Finding Fault With Logic of Congress’s E-Mail Plan
I see that Congress is having some spam problems. Poor Congress.
The point of the article is that the House web admins are adding a feature that requires an email writer to solve a simple math equation in order to send an email from the congressional site. This is a way to prevent robots from inundating a office on a specific issue. Why can’t they use the “text in image” method, where you have to enter a string of letters that are hidden in an image. Lots of sites use this method to make sure robots can’t automatically send email. The letters are skewed and in different fonts to prevent some optical character recognition software from bypassing this method. I wonder if the OCR technology has gotten to the point where that method is void. If that’s true, a simple math problem, or even a complex math problem, isn’t much of a gate to a robot.

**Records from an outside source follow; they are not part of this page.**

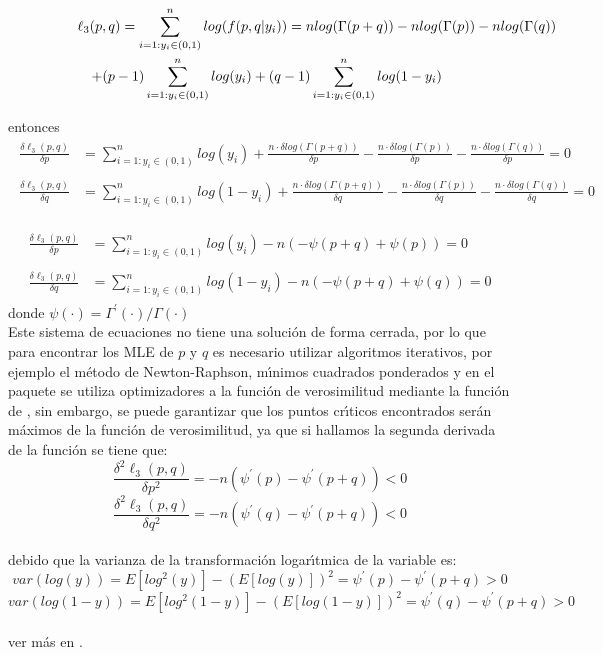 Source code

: \begin{enumerate}
\begin{eqnarray*}
 \lefteqn{\ell_3(p,q) = \sum_{i=1:y_i \in (0,1)}^{n}{log(f(p,q|y_i))} = n log(\Gamma(p+q))-n log(\Gamma(p))-n log(\Gamma(q))} \\
& & +(p-1)\sum_{i=1:y_i \in (0,1)}^{n}{log(y_i)}+(q-1)\sum_{i=1:y_i \in (0,1)}^{n}{log(1-y_i)}
\end{eqnarray*}

entonces
\begin{align*}
\begin{split}
\frac{\delta \ell_3(p,q)}{\delta p} &=\sum_{i=1:y_i \in (0,1)}^{n}{log(y_i)}+\frac{n \cdot \delta log(\Gamma(p+q))}{\delta p}- \frac{n \cdot \delta log(\Gamma(p))}{\delta p}-\frac{n\cdot \delta log(\Gamma(q))}{\delta p}=0
\end{split}\\
\begin{split}
\frac{\delta \ell_3(p,q)}{\delta q} &=\sum_{i=1:y_i \in (0,1)}^{n}{log(1-y_i)}+\frac{n \cdot \delta log(\Gamma(p+q))}{\delta q}- \frac{n \cdot \delta log(\Gamma(p))}{\delta q}-\frac{n\cdot \delta log(\Gamma(q))}{\delta q}=0
\end{split}
\end{align*}

\begin{align*}
\begin{split}
\frac{\delta \ell_3(p,q)}{\delta p} &=\sum_{i=1:y_i \in (0,1)}^{n}{log(y_i)}-n(-\psi(p+q)+\psi(p))=0
\end{split}\\
\begin{split}
\frac{\delta \ell_3(p,q)}{\delta q} &=\sum_{i=1:y_i \in (0,1)}^{n}{log(1-y_i)}-n(-\psi(p+q)+\psi(q))=0
\end{split}
\end{align*}
donde $\psi(\cdot)={\Gamma^{'}{(\cdot)}}/{\Gamma(\cdot)}$
\\
Este sistema de ecuaciones no tiene una soluci\'{o}n de forma cerrada, por lo que para encontrar los MLE de $p$ y $q$ es necesario utilizar algoritmos iterativos, por ejemplo el m\'{e}todo de Newton-Raphson, m\'{\i}nimos cuadrados ponderados y en el paquete  se utiliza optimizadores a la funci\'{o}n de verosimilitud mediante la funci\'{o}n  de , sin embargo, se puede garantizar que los puntos cr\'{\i}ticos encontrados ser\'{a}n m\'{a}ximos de la funci\'{o}n de verosimilitud, ya que si hallamos la segunda derivada de la funci\'{o}n se tiene que:
\[
\frac{\delta^2 \ell_3(p,q)}{\delta p^2}=-n(\psi^{'}(p)-\psi^{'}(p+q))<0
\]
\[
\frac{\delta^2 \ell_3(p,q)}{\delta q^2}=-n(\psi^{'}(q)-\psi^{'}(p+q))<0
\]
\\
debido que la varianza de la transformaci\'{o}n logar\'{\i}tmica de la variable es:
\[
var(log(y))=E[log^2(y)]-(E[log(y)])^2=\psi^{'}(p)-\psi^{'}(p+q)>0
\]
\[
var(log(1-y))=E[log^2(1-y)]-(E[log(1-y)])^2=\psi^{'}(q)-\psi^{'}(p+q)>0
\]
\\
ver m\'{a}s en \cite{Owen1}.\\


\end{enumerate}
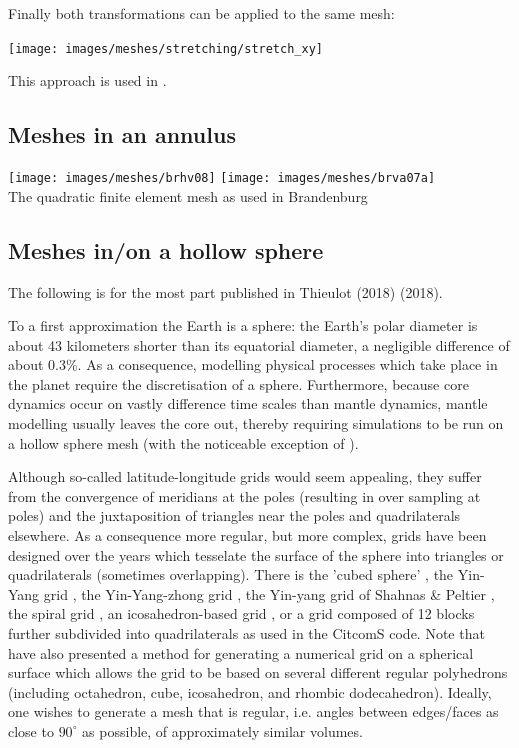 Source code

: Finally both transformations can be applied to the same mesh:
\begin{center}
\texttt{[image: images/meshes/stretching/stretch\_xy]}
\end{center}

This approach is used in .

\subsection{Meshes in an annulus}


\begin{center}
\texttt{[image: images/meshes/brhv08]}
\texttt{[image: images/meshes/brva07a]}\\
{\captionfont The quadratic finite element mesh as used in 
Brandenburg \etal \cite{brhv08,brva07a}}
\end{center}


\subsection{Meshes in/on a hollow sphere}

The following is for the most part published in Thieulot (2018) \textcite{thie18} (2018).

To a first approximation the Earth is a sphere: the Earth's polar diameter is 
about 43 kilometers shorter than its equatorial diameter, a negligible difference of 
about 0.3\%. As a consequence, modelling physical processes 
which take place in the planet require the discretisation of a sphere. 
Furthermore, because core dynamics occur on vastly difference time scales than mantle dynamics, mantle 
modelling usually leaves the core out, thereby requiring simulations to be run on a hollow sphere mesh
(with the noticeable exception of \textcite{geyu07}).

Although so-called latitude-longitude grids would seem appealing, 
they suffer from the convergence of meridians at the poles
(resulting in over sampling at poles) and the juxtaposition of triangles 
near the poles and quadrilaterals elsewhere. 
As a consequence more regular, but more complex, grids have been designed 
over the years which tesselate the surface of the 
sphere into triangles or quadrilaterals (sometimes overlapping).
There is the 'cubed sphere' \cite{roip96,heta03,chob05,sthh06,chcc07,brmw10,yiym19},
the Yin-Yang grid \cite{kasa04,yoka04,yoka06,kaks08,tack08,crta14,crta16},
the Yin-Yang-zhong grid \cite{haka16}, the Yin-yang grid of 
Shahnas \& Peltier \cite{shpe15}, the spiral grid \cite{hust08}, 
an icosahedron-based grid \cite{bafr85,malp02},
or a grid composed of 12 blocks further subdivided into quadrilaterals \cite{zhzm00} 
as used in the CitcomS code.
Note that \cite{oldp12} have also presented a method for generating a numerical 
grid on a spherical surface which 
allows the grid to be based on several different regular polyhedrons (including octahedron, 
cube, icosahedron, and rhombic dodecahedron). 
Ideally, one wishes to generate a mesh that is regular,
i.e. angles between edges/faces as close to $90^\circ$ as possible, 
of approximately similar volumes.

It would seem to me that there are several ways of circumventing robotic petitions. (and I am including people pressing a button to send a cookie-cutter message to congress as robotic)
For starters, search the text of each mail and lump all that have 90% of the same text in the same place into a bundle. Then the staffer just needs to read one message and look at the count associated with it.
A second idea is to keep an email list of known constituents who send e-mails. These would not be part of the bundled messages but, rather, personally composed messages addressed to the congressman.
I know that I am often invited to send an email to congress from some interest group. I just have to go to their page, fill in some details and they will do the rest. Sometimes I can even personalize the message. I don’t bother with those efforts. Quite often I find I agree with the goal, but not their arguments.
If the issue is important enough to me, I will send an email from my own mail box. It is useful for me to know that a bill of interest is under consideration, but I am not going to be co-opted by a special interest group and let them do my work.
The biggest danger of this organized e-mail campaigning, by any and all interest groups, is that my voice gets lost in the noise. The Congressional staff will just stop reading email altogether or restrict their reading to a pre-selected few addresses that are filtered out of the spam. I would like to have my address in the pre-filtered list.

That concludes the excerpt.